All the Real Salt Lake lineup talk adds up to the idea that the team has a very good spine: two solid center backs, a still-good-in-MLS Kyle Beckerman, creative playmaker Albert Rusnák, up through Movsisyan. This could be a boon for Minnesota, as it may enable the defense to play more compact in the middle of the field, decreasing the creases between defenders and shortening the distance needed to cover in case of emergency. It may mean conceding the wings, but it might be the odds-on approach to counteract RSL’s most obvious strengths.

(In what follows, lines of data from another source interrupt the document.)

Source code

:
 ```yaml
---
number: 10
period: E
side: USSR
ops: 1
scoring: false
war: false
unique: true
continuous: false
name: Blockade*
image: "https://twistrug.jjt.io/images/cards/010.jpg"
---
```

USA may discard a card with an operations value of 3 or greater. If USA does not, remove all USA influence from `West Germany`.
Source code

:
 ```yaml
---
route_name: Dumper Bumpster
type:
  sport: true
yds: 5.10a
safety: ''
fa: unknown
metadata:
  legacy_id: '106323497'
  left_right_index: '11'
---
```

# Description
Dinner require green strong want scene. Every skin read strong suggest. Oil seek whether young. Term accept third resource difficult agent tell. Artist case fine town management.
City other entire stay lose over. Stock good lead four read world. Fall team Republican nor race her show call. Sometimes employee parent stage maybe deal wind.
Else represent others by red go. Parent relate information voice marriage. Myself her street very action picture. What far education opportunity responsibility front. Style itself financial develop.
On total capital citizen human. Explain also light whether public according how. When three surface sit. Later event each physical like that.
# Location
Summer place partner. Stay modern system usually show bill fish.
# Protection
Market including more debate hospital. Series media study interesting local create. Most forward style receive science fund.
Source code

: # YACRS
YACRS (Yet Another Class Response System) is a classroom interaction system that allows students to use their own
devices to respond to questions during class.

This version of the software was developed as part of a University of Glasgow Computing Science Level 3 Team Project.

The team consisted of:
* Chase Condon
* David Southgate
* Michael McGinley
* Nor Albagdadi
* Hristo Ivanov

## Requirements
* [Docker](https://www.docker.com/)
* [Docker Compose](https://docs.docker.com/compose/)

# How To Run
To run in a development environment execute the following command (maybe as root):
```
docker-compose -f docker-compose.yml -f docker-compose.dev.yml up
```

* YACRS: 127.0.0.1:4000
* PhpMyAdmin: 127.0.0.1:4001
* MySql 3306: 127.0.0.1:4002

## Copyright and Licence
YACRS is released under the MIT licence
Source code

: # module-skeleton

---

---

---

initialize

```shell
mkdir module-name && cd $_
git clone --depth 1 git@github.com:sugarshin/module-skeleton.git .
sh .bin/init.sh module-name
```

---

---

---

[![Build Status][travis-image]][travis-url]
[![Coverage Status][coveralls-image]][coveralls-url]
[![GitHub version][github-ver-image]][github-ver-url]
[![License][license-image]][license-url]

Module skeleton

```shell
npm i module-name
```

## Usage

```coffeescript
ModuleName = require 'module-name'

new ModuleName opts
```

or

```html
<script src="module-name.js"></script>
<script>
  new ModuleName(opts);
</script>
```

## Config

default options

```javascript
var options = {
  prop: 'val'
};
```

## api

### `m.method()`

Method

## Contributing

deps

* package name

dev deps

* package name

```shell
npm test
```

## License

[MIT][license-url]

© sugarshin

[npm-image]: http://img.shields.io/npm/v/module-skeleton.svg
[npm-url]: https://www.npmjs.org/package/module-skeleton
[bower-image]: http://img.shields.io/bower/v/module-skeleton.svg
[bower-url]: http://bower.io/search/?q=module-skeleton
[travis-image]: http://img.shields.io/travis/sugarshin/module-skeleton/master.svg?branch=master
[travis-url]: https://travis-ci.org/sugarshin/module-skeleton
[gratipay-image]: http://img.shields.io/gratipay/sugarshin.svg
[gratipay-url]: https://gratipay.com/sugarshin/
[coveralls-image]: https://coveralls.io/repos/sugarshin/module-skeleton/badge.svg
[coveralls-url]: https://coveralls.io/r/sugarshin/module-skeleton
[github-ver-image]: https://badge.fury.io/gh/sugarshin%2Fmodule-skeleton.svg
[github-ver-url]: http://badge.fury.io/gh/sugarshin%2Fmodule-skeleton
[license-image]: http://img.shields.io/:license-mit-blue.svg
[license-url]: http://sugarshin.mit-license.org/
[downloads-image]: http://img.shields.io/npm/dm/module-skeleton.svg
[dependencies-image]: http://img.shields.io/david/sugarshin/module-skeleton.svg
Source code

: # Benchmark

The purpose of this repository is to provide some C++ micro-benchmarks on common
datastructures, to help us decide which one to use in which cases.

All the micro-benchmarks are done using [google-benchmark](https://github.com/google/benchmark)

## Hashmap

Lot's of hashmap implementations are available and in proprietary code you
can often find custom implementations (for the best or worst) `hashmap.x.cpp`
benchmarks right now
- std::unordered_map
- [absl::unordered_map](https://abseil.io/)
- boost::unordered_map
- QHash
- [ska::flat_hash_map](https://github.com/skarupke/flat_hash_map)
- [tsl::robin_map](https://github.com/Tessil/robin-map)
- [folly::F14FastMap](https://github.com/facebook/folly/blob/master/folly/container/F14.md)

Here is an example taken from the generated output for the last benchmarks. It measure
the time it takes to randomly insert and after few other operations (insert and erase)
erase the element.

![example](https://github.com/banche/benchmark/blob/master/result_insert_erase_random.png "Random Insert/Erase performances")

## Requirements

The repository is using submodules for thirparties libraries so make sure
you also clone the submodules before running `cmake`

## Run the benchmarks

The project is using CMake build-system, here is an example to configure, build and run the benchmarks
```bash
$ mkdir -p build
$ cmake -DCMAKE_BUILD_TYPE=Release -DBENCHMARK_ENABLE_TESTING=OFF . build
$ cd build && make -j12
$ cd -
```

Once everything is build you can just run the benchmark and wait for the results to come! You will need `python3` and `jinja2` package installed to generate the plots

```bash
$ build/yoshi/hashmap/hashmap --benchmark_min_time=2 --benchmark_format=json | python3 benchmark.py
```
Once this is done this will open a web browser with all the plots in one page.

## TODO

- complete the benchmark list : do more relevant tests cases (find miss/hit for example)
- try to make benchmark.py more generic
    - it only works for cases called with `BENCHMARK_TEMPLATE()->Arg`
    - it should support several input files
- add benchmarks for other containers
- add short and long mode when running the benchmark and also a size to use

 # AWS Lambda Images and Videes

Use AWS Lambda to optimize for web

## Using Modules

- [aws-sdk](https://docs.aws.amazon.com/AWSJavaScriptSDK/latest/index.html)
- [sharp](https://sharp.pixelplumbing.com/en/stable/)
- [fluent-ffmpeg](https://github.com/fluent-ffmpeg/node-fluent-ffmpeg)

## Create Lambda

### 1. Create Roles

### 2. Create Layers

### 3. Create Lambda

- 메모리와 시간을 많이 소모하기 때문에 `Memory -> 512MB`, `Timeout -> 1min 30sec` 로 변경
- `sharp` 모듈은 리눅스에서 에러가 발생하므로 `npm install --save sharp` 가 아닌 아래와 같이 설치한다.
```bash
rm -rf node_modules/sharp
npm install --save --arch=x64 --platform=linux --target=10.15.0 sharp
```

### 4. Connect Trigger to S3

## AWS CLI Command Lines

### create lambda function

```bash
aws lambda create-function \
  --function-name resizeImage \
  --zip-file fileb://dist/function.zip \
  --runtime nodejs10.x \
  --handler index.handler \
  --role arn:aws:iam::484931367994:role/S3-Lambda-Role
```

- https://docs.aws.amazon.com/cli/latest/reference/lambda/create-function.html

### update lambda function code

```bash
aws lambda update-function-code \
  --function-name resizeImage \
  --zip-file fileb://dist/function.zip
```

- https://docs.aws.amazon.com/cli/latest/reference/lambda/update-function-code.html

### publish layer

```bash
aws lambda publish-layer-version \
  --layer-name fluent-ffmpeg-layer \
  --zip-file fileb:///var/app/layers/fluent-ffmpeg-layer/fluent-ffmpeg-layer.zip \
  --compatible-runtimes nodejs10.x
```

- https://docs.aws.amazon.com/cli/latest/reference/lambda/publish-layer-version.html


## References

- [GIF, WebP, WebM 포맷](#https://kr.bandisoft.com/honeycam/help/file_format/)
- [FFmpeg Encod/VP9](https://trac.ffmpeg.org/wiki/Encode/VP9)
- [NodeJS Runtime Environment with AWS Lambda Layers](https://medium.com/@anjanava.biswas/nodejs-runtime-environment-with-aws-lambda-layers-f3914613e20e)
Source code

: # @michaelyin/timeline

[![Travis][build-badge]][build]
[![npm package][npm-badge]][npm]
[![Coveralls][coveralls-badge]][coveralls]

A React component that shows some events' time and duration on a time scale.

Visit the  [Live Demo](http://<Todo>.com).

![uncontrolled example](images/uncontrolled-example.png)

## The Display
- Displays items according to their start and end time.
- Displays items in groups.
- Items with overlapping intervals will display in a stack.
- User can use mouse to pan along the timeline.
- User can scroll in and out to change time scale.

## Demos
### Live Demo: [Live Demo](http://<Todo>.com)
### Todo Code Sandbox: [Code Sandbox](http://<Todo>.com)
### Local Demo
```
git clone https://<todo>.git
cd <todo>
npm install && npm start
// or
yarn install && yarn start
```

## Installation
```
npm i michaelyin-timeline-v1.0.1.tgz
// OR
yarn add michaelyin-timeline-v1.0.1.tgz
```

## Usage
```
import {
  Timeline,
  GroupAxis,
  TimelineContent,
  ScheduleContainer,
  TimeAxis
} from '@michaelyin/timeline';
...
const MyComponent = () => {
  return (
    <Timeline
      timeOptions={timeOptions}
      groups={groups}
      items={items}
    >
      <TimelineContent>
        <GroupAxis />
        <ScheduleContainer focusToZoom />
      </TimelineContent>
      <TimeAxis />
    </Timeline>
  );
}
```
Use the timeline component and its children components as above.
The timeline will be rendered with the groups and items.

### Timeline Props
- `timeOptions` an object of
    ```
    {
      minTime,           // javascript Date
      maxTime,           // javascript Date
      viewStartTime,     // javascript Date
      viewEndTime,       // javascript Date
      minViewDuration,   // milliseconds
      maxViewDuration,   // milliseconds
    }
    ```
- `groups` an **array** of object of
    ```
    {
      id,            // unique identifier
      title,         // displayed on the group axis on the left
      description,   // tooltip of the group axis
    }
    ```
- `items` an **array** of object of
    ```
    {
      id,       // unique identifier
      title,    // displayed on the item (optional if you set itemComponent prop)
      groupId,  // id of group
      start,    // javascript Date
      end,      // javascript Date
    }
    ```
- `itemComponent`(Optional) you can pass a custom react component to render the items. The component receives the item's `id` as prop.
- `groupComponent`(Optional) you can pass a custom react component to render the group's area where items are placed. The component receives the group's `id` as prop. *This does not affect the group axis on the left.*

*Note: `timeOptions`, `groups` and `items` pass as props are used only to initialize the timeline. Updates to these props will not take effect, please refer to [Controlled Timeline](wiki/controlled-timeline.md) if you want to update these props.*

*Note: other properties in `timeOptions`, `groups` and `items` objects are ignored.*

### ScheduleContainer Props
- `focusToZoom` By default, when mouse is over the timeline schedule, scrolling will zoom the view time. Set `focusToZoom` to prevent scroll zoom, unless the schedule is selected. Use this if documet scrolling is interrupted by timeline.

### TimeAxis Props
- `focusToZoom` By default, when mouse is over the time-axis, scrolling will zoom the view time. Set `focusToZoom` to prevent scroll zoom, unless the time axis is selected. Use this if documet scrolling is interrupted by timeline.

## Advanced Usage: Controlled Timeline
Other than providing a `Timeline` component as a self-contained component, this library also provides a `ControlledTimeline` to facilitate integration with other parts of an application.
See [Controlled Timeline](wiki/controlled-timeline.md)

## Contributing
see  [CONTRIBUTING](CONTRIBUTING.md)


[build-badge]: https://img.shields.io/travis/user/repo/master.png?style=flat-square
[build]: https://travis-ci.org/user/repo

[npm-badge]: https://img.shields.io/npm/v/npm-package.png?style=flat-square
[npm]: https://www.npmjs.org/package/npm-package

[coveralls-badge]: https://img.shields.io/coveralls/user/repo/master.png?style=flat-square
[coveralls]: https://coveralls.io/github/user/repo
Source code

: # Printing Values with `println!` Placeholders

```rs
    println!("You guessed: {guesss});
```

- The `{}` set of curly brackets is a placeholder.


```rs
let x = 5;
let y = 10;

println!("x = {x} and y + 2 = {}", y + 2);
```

It would be foolish to predict anything other than a crooked number put up against the Loons, who faced a genuinely poor Colorado offense, still allowed two goals, yet had fans dancing in the streets with its defensive showcase. Yet Real Salt Lake does little to inspire excitement in the offensive third.
Expect Salt Lake to move the ball centrally in the attack and for the wingers on the left or right to cut in to provide support and attempt to overwhelm and confuse assignments for Minnesota’s back line. Minnesota, with its greatest attacking strength coming up the right through interchanges among Molino, Johan Venegas, and Christian Ramirez, may keep things to the outside to minimize damages on turnovers and to hit Salt Lake on its relative weaknesses on the edges of its defense.
RSL has had more opportunities than its one paltry goal scored lets on. The team will have its chances again with a Loons defense lacking any kind of confidence. Players like Movsisyan and Rusnák need to start turning those opportunities into goals if they want to earn their first win of the year.
Scoring goals has not been a problem for Minnesota this year. However, because they haven’t managed to score six goals in a game yet, it just has not been enough. The team needs to be competent defensively — and that means all 11 players. If they can limit the damages to a goal or two and show some type of energy and heart by tracking back when mistakes do happen, the offensive side of the ball just might do enough.